**Extracted data:**

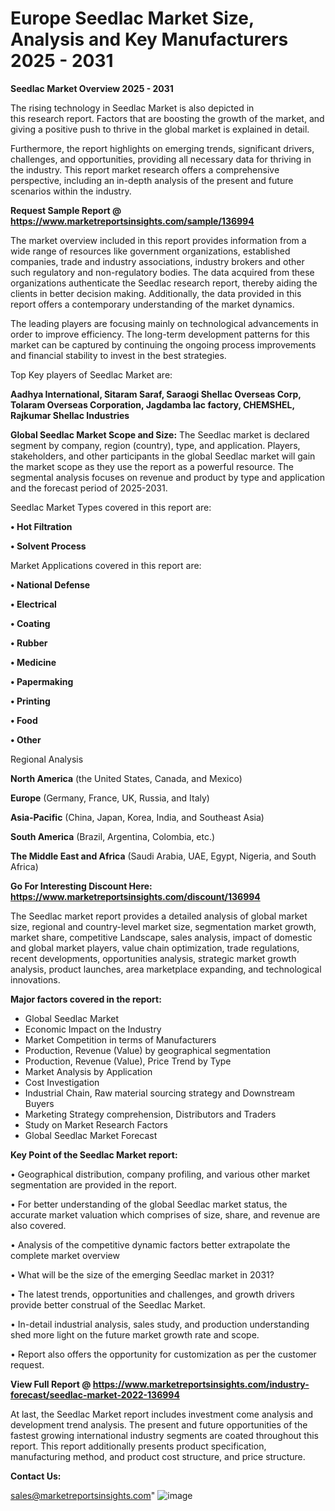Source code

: # Europe Seedlac Market Size, Analysis and Key Manufacturers 2025 - 2031

<Strong> Seedlac Market Overview 2025 - 2031</strong>

The rising technology in Seedlac Market is also depicted in this research report. Factors that are boosting the growth of the market, and giving a positive push to thrive in the global market is explained in detail.

Furthermore, the report highlights on emerging trends, significant drivers, challenges, and opportunities, providing all necessary data for thriving in the industry. This report market research offers a comprehensive perspective, including an in-depth analysis of the present and future scenarios within the industry.

<strong>Request Sample Report @ <a href=https://www.marketreportsinsights.com/sample/136994>https://www.marketreportsinsights.com/sample/136994</a></strong>

The market overview included in this report provides information from a wide range of resources like government organizations, established companies, trade and industry associations, industry brokers and other such regulatory and non-regulatory bodies. The data acquired from these organizations authenticate the Seedlac research report, thereby aiding the clients in better decision making. Additionally, the data provided in this report offers a contemporary understanding of the market dynamics.

The leading players are focusing mainly on technological advancements in order to improve efficiency. The long-term development patterns for this market can be captured by continuing the ongoing process improvements and financial stability to invest in the best strategies.

Top Key players of Seedlac Market are:

<strong>Aadhya International, Sitaram Saraf, Saraogi Shellac Overseas Corp, Tolaram Overseas Corporation, Jagdamba lac factory, CHEMSHEL, Rajkumar Shellac Industries</strong>

<strong><b>Global Seedlac Market Scope and Size:</b></strong>
The Seedlac market is declared segment by company, region (country), type, and application. Players, stakeholders, and other participants in the global Seedlac market will gain the market scope as they use the report as a powerful resource. The segmental analysis focuses on revenue and product by type and application and the forecast period of 2025-2031.

Seedlac Market Types covered in this report are:

<strong>• Hot Filtration

• Solvent Process</strong>

Market Applications covered in this report are:

<strong>• National Defense

• Electrical

• Coating

• Rubber

• Medicine

• Papermaking

• Printing

• Food

• Other</strong> 

Regional Analysis

<strong>North America</strong> (the United States, Canada, and Mexico)

<strong>Europe</strong> (Germany, France, UK, Russia, and Italy)

<strong>Asia-Pacific</strong> (China, Japan, Korea, India, and Southeast Asia)

<strong>South America</strong> (Brazil, Argentina, Colombia, etc.)

<strong>The Middle East and Africa</strong> (Saudi Arabia, UAE, Egypt, Nigeria, and South Africa)

<strong>Go For Interesting Discount Here: <a href=https://www.marketreportsinsights.com/discount/136994>https://www.marketreportsinsights.com/discount/136994</a></strong>

The Seedlac market report provides a detailed analysis of global market size, regional and country-level market size, segmentation market growth, market share, competitive Landscape, sales analysis, impact of domestic and global market players, value chain optimization, trade regulations, recent developments, opportunities analysis, strategic market growth analysis, product launches, area marketplace expanding, and technological innovations.

<strong><b>Major factors covered in the report:</b></strong>
<ul>
  <li>Global Seedlac Market </li>
  <li>Economic Impact on the Industry</li>
  <li>Market Competition in terms of Manufacturers</li>
  <li>Production, Revenue (Value) by geographical segmentation</li>
  <li>Production, Revenue (Value), Price Trend by Type</li>
  <li>Market Analysis by Application</li>
  <li>Cost Investigation</li>
  <li>Industrial Chain, Raw material sourcing strategy and Downstream Buyers</li>
  <li>Marketing Strategy comprehension, Distributors and Traders</li>
  <li>Study on Market Research Factors</li>
  <li>Global Seedlac Market Forecast</li>
</ul>

<strong><b>Key Point of the Seedlac Market report:</b></strong>

• Geographical distribution, company profiling, and various other market segmentation are provided in the report.

• For better understanding of the global Seedlac market status, the accurate market valuation which comprises of size, share, and revenue are also covered.

• Analysis of the competitive dynamic factors better extrapolate the complete market overview

• What will be the size of the emerging Seedlac market in 2031?

• The latest trends, opportunities and challenges, and growth drivers provide better construal of the Seedlac Market.

• In-detail industrial analysis, sales study, and production understanding shed more light on the future market growth rate and scope.

• Report also offers the opportunity for customization as per the customer request.

<strong><b>View Full Report @ <a href=https://www.marketreportsinsights.com/industry-forecast/seedlac-market-2022-136994>https://www.marketreportsinsights.com/industry-forecast/seedlac-market-2022-136994</a></b></strong>


At last, the Seedlac Market report includes investment come analysis and development trend analysis. The present and future opportunities of the fastest growing international industry segments are coated throughout this report. This report additionally presents product specification, manufacturing method, and product cost structure, and price structure.

<strong>Contact Us:</strong>

sales@marketreportsinsights.com"
![image](https://github.com/user-attachments/assets/f3aba48b-d7aa-4863-bc3a-6615c110dd5b)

**What to work on:** Both end lines included, restate word for word the lines above from the line with "Top Key players" to the line with "<strong>The Middle East", and nothing else.

**Response:**
Top Key players of Seedlac Market are:

<strong>Aadhya International, Sitaram Saraf, Saraogi Shellac Overseas Corp, Tolaram Overseas Corporation, Jagdamba lac factory, CHEMSHEL, Rajkumar Shellac Industries</strong>

<strong><b>Global Seedlac Market Scope and Size:</b></strong>
The Seedlac market is declared segment by company, region (country), type, and application. Players, stakeholders, and other participants in the global Seedlac market will gain the market scope as they use the report as a powerful resource. The segmental analysis focuses on revenue and product by type and application and the forecast period of 2025-2031.

Seedlac Market Types covered in this report are:

<strong>• Hot Filtration

• Solvent Process</strong>

Market Applications covered in this report are:

<strong>• National Defense

• Electrical

• Coating

• Rubber

• Medicine

• Papermaking

• Printing

• Food

• Other</strong> 

Regional Analysis

<strong>North America</strong> (the United States, Canada, and Mexico)

<strong>Europe</strong> (Germany, France, UK, Russia, and Italy)

<strong>Asia-Pacific</strong> (China, Japan, Korea, India, and Southeast Asia)

<strong>South America</strong> (Brazil, Argentina, Colombia, etc.)

<strong>The Middle East and Africa</strong> (Saudi Arabia, UAE, Egypt, Nigeria, and South Africa)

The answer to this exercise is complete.